As all of these influences collided, the group’s reputation grew, and in 1997 they were offered a contract with EMI Germany. It was an offer that, on surface value, went against everything the group had stood for — after all, they’d recorded on a compilation years earlier called “Fuck EMI”.

But after fifteen years of provocation and political action, they decided to turn it into their most subversive act yet: mainstream success.

The Worm Turns

That history is important, because it helps us make sense of ‘Tubthumping’ — a song so strange and unique that, in hindsight, it couldn’t help but be a one hit wonder. From the verses’ undeniably 90s electronica and strange, shared vocals, to the song’s triumphant football chant of a chorus, ‘Tubthumping’ is the point where all of the band’s influences came together in one purpose-built, chart-topping smash.

But of course, it wasn’t just a big pop hit, and despite the song consisting of just a few repeated lines, the political manifesto under the surface went far deeper. In the album’s dense liner notes, ‘Tubthumping’ (along with all the other tracks) was paired with an extensive, eclectic patchwork of quotes and references, ranging from Malcolm McLaren, to McLibel, French graffiti and Baudelaire.

“The song was specifically designed to be an empowering anthem for a sidelined working class”

After all, ‘Tubthumping’ is British slang for political campaigning, and the song was specifically designed to be an empowering anthem for a sidelined working class. When put against the group’s backdrop of protest and activism, the chanted chorus of “I get knocked down, but I get up again/You’re never gonna keep me down” takes on a new resonance.

It certainly resonated, and we loved it the most. In Australia, it hit #1 for three weeks and eventually became the third biggest single of 1997. It also topped the charts in a handful of other countries, while in the UK it reached #2, and in the US it hit #6.

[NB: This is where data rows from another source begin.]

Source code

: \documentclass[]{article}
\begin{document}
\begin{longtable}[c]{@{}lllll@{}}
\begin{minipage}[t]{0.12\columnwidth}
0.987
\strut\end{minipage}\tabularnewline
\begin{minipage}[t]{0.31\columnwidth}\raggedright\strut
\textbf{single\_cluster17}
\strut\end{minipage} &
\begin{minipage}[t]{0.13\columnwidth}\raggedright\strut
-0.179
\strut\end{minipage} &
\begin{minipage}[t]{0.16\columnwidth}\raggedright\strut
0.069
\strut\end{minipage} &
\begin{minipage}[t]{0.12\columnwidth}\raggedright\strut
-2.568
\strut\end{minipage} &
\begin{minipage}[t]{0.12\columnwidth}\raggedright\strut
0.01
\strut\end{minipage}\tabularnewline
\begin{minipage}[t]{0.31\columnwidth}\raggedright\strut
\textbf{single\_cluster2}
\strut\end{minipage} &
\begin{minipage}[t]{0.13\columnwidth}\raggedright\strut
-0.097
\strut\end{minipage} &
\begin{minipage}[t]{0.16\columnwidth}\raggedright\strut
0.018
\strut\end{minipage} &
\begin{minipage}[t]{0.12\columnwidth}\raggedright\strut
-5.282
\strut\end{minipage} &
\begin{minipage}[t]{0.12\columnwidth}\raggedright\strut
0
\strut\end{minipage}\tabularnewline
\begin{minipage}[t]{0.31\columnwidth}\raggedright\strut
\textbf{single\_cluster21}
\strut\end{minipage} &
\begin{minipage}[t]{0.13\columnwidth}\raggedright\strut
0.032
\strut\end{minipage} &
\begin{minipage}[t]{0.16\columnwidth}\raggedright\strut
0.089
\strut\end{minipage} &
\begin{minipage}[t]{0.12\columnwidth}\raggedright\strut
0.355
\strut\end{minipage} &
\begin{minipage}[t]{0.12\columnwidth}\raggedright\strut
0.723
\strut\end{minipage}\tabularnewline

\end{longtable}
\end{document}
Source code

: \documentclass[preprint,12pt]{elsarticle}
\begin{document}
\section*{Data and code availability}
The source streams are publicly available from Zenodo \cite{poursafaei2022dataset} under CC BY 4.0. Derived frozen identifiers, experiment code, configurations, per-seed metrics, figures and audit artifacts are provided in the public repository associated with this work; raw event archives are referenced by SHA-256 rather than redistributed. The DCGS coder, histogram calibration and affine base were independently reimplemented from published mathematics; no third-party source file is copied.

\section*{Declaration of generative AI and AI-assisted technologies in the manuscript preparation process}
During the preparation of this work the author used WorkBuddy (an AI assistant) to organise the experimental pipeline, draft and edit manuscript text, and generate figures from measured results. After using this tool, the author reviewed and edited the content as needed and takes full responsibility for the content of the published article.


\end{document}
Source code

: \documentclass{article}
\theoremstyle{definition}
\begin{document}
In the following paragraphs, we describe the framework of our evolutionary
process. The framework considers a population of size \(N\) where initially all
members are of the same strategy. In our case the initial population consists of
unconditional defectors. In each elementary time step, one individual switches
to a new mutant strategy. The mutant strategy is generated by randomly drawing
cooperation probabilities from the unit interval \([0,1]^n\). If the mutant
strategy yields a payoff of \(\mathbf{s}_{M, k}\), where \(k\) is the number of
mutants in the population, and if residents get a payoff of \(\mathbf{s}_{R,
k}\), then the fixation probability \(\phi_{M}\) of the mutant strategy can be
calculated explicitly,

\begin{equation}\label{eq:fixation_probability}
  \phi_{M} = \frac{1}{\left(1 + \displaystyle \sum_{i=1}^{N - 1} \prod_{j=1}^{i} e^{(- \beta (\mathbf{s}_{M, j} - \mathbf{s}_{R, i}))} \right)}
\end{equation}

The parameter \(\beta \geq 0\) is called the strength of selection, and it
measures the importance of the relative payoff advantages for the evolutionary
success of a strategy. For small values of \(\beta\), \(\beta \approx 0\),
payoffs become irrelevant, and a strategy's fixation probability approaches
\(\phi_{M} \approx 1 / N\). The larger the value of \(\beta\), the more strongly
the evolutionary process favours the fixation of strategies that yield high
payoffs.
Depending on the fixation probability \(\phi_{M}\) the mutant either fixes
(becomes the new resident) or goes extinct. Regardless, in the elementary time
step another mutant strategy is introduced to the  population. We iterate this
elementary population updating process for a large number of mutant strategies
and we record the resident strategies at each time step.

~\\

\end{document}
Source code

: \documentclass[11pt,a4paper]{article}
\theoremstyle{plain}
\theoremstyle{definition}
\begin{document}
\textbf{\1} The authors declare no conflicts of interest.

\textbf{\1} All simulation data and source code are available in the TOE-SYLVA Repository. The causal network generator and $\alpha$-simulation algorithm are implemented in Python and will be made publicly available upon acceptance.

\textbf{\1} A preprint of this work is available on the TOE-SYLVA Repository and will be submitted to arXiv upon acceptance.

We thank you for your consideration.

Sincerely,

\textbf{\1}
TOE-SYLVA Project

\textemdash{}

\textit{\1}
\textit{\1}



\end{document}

The gamble had worked. Chumbawamba, a collective of anarchists fifteen years deep into a strange career, briefly held the world’s attention — and they made decisive, bold use of it to champion their causes.

Take the 1998 Brit Awards, for example. In one of their first major television appearances, they performed ‘Tubthumping’ against footage of British protest movements, surrounded by the red and black flags of rebellion and anarchy, and clad in jumpsuits with bold phrases like “Sold Out”, “Shift Units”, and “Label Whore”. And throughout the song, they incorporated the phrase “New Labour sold out the dockers, just like they’ll sell out the rest of us”. It was a bold move – Labour had recently been elected after years of conservative rule, amidst plenty of popular support.

But the most infamous moment came later that night, when vocalist Danbert Nobacon ambushed then-deputy Prime Minister John Prescott at his table, dumping a bucket of ice cold water on his head mid-event.

In the press, they were similarly controversial. Virgin stores started selling the album from behind the counter after vocalist Alice Nutter told a talk show that fans who couldn’t afford the album should steal it from chain stores. In Melody Maker she was at her most militant, seemingly advocating for violence against police.

Licensing was another form of protest — the band very publicly turned down a $1.5m offer from Nike to use the song in a World Cup advert. Several years later, they would accept USD$70K from General Motors for use of another of their songs in an ad — only to immediately donate it in full to activist groups, to be used in a campaign against, you guessed it, General Motors.

These were just a handful of the most well-know incidents from that brief period when Chumbawamba were one of the world’s biggest bands, and across a thirty-year career, there’s so many more examples to be found. But within the mainstream, Chumbawamba quickly faded, doomed to one-hit-wonder status as their eclectic, unpredictable music stylings failed to bother the charts any further.

But perhaps that was by design. In ‘Tubthumping’, they’d managed to write an empowering working-class anthem and push their ideas to a global audience in a way that surely couldn’t be sustained — and seemingly wasn’t designed to.

Nonetheless, twenty years later, it’s still one of the strangest moments in pop music, and one that likely will never be repeated.